=== Material for this task ===
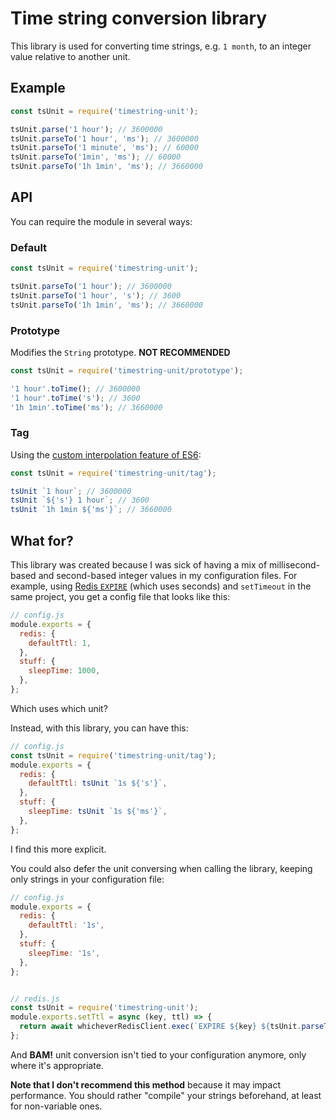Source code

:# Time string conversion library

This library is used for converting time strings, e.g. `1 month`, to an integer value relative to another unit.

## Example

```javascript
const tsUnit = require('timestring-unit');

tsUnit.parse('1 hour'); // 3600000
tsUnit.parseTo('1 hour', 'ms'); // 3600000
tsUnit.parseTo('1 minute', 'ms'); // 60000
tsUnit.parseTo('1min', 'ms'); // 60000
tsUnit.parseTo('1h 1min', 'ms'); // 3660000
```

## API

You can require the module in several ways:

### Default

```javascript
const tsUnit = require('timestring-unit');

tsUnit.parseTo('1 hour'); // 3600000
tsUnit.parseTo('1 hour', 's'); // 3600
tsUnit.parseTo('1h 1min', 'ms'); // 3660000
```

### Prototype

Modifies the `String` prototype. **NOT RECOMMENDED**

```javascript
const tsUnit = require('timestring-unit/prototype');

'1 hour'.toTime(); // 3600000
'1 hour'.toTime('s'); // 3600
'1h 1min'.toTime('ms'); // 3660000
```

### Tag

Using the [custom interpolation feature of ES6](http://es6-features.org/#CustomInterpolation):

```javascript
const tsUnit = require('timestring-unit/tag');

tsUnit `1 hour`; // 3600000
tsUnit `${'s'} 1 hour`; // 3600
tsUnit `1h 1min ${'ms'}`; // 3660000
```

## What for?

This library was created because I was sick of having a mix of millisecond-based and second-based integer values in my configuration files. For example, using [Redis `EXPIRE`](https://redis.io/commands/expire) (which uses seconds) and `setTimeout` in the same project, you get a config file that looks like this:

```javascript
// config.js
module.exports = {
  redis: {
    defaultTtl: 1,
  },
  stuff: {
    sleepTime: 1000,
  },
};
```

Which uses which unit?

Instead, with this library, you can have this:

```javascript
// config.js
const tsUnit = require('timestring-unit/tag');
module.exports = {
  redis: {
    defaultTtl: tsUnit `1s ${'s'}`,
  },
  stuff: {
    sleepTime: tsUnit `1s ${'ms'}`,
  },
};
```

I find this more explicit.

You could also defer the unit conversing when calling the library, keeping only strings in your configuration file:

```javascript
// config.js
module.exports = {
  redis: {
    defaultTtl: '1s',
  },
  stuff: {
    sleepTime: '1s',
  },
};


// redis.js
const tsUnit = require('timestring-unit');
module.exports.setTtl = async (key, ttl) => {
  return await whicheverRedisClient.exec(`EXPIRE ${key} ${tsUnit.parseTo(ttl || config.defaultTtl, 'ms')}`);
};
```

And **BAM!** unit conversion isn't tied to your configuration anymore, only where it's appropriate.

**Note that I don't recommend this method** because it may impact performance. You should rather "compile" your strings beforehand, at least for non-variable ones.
===
=== Material for this task ===
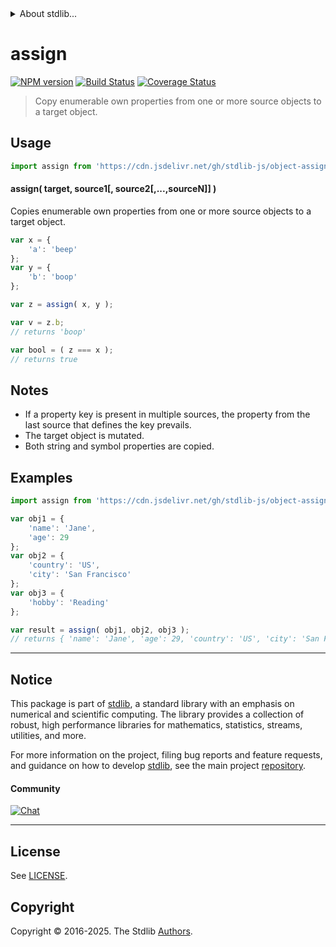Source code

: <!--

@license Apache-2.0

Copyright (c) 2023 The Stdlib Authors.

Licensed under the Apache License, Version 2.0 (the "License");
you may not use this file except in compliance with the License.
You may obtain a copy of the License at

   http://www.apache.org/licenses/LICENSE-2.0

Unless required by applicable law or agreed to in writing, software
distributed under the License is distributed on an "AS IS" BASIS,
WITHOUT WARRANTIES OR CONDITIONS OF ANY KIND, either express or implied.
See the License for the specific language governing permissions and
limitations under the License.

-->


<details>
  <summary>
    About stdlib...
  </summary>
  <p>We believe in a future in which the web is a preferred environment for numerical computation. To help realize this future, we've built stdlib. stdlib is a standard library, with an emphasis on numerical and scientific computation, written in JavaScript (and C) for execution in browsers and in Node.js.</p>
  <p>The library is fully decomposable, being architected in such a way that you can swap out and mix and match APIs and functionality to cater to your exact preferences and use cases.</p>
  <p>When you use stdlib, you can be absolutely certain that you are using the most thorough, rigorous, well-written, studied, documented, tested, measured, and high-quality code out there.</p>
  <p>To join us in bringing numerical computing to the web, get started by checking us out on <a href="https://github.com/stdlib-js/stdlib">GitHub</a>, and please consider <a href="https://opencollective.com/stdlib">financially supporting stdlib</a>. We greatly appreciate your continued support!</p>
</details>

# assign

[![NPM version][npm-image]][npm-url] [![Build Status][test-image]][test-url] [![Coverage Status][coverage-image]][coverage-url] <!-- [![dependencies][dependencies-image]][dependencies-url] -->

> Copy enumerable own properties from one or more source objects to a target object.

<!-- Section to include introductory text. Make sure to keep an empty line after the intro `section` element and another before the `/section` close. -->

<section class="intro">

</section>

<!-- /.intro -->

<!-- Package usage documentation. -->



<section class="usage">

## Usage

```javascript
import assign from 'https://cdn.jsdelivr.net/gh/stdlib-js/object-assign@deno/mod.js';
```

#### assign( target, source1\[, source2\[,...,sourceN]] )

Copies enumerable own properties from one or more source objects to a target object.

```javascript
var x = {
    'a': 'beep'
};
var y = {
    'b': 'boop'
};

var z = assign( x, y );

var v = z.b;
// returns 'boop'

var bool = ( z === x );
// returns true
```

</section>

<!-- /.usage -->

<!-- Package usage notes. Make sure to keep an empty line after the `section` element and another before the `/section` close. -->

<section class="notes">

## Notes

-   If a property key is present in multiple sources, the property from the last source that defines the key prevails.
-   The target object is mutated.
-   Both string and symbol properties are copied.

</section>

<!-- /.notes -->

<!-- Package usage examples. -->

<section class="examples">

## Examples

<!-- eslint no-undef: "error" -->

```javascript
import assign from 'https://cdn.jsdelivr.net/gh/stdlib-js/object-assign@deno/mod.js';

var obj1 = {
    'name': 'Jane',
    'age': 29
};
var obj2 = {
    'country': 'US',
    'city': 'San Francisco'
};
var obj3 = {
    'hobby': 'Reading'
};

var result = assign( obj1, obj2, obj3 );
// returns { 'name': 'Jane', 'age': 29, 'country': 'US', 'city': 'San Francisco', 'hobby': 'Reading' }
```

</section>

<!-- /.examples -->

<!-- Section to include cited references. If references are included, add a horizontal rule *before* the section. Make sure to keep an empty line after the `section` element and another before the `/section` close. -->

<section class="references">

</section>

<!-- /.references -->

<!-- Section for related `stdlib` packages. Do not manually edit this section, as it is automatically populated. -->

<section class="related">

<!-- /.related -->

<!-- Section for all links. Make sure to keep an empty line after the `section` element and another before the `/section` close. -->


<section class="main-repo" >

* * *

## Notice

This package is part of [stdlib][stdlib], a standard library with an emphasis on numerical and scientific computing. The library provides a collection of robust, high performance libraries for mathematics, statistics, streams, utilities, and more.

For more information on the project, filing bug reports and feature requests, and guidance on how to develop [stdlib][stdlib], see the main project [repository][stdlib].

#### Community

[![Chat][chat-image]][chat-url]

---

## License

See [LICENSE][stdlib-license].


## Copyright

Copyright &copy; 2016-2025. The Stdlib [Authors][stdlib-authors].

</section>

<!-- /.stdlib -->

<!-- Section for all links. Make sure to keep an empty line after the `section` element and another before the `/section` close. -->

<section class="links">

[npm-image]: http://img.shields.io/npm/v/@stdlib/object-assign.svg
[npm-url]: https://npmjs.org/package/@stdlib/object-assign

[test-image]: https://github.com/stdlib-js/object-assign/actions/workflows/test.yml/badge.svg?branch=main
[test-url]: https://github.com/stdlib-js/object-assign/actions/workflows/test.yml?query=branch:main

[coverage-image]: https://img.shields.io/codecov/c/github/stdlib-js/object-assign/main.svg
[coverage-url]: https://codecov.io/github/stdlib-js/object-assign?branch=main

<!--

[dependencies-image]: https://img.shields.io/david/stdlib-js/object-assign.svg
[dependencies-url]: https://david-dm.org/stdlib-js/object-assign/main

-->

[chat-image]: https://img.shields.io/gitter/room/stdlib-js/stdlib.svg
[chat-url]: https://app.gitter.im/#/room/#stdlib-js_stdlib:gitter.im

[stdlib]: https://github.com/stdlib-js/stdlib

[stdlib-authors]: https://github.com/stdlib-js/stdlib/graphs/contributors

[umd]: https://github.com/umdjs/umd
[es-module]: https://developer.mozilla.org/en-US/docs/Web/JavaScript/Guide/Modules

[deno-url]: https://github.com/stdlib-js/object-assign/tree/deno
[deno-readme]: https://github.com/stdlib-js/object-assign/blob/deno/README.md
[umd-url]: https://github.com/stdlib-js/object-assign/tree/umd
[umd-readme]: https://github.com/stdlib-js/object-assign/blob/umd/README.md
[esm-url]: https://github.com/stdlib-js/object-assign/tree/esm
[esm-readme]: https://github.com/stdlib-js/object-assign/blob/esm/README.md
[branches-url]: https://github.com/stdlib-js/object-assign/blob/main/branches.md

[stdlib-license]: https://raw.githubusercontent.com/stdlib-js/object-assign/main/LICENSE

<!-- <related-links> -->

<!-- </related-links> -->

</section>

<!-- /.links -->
===
What this task involves = Write only the number of lines in the records that include the word "emphasis".

Output = 2